If you know me at all, you can obviously tell that I [EMBARGOED] it.
So… to recap?
In the second of these newsletters, I talked about how my process for choosing what shows to recap has changed over the years. At the time, I wrote that I wasn’t sure when, or if, I’d pick a show to recap between the end of Atlanta and the Season Four premiere of Succession. Well, I think I have two.
Starting Sunday night(*), I’ll be covering each episode of The Last of Us as it airs over at Rolling Stone. (As a reminder, you can find all of my stories here.) I’ll be approaching the show as a non-gamer, in the same way I approached Game of Thrones back in the day as someone who hadn’t (and still hasn’t) read George R.R. Martin’s books. As always, my theory is that if an adaptation doesn’t work if you don’t know the source material, then it has failed creatively. Fortunately, this one has not, and I imagine there will be a lot to discuss every week.
(*) This will be the first time since the launch of the newsletter where the Friday morning release schedule seems less-than-ideal, since it will be nearly a week after a big show I’m covering has dropped an episode. But for now, I’m sticking with Fridays.
Meanwhile, starting with the newsletter on the 27th, I’ll be offering weekly analysis here in the newsletter — at a length still to be determined, but probably only a paragraph or two — of Poker Face. I cannot share my embargoed opinions of the execution of the show. But as someone who has long championed the value of episodic TV, I feel like it would be hypocritical to not in some way regularly discuss how things are going on a show built around the classic Mystery of the Week format. Because they’ll have spoilers, I will put these at the end of each newsletter.
That’s it for this week!
I really was started to think that episodic TV was mostly dead, outside of the endless array of network procedurals/doctor/lawyer shows that all feel like copies of the same show. Beyond sit coms (live action or animated), the format has either been replaced by anthologies (which I've grown fairly weary of) or faux episodic shows like The Witcher season 1, where it started episodic and then morphed into serialized TV before it's first season even ended. I'm looking forward to Poker Face just because someone needed to take a big swing at bringing the format back for mystery of the week.

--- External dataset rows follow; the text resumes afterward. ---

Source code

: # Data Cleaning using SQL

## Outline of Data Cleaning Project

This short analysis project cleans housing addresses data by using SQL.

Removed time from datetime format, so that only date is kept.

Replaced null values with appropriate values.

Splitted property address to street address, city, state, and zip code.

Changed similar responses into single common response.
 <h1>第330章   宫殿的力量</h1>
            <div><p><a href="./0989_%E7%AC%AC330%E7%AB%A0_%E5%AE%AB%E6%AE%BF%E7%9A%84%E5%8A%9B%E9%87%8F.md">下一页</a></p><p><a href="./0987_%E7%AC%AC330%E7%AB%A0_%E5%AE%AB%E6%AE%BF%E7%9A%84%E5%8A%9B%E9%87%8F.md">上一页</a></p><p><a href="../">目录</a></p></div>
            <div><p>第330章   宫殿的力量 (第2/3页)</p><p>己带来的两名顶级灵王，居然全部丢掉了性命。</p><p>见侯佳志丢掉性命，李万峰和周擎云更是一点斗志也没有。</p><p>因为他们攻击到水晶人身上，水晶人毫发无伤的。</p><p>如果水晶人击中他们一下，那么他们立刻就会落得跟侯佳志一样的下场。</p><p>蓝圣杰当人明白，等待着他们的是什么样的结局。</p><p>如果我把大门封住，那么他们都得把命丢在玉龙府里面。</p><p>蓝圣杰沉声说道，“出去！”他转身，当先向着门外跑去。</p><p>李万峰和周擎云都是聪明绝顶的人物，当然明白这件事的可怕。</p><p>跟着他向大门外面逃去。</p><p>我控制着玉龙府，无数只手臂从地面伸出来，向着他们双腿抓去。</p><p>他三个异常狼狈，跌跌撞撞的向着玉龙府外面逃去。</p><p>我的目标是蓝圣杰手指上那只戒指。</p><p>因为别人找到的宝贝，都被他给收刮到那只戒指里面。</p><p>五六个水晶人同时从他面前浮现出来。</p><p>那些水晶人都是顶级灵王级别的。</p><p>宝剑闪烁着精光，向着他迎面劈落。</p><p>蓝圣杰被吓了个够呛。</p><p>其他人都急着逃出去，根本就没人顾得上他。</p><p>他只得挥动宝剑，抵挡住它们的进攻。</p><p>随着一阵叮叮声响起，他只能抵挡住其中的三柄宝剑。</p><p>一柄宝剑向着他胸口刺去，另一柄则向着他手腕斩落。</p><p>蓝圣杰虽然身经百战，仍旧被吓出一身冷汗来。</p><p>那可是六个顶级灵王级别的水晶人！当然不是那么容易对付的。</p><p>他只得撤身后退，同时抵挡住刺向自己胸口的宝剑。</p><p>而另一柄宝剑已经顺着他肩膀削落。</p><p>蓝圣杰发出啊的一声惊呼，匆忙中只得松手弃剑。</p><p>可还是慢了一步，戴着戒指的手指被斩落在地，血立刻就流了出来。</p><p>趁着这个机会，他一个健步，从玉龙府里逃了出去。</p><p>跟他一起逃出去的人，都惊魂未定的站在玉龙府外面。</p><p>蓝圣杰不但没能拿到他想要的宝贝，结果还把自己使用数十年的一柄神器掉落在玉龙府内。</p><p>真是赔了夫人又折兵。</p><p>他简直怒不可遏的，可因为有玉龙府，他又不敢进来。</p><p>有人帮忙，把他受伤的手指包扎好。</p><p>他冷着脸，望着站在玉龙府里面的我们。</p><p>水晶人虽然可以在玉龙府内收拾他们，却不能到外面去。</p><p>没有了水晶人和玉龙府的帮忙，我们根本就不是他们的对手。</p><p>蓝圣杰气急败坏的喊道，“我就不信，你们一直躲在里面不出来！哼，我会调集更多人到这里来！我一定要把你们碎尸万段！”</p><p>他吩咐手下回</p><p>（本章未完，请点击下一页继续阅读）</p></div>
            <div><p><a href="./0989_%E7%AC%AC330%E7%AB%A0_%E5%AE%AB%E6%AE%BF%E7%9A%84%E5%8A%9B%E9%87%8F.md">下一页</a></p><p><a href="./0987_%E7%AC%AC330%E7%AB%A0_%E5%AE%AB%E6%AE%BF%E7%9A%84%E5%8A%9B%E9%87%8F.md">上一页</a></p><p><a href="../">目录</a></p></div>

Everything you lay out in this newsletter going forward is GREAT, and maybe the Friday release schedule will be a boon because we'll all have had ample opportunity to see new episodes and think on them before seeing your thoughts.
Thanks for the upcoming short recapping/reviewing of Poker Face. Listened to a Vulture podcast of an interview with Rian Johnson and was impressed with his reverence and love for the genre dating back to Rockford, et al. Though should not have been surprised given the virtuosity of Knives Out and Glass Onion. Can we just have a requirement that Graham Yost and Rian Johnson make at least a show or 2 per year?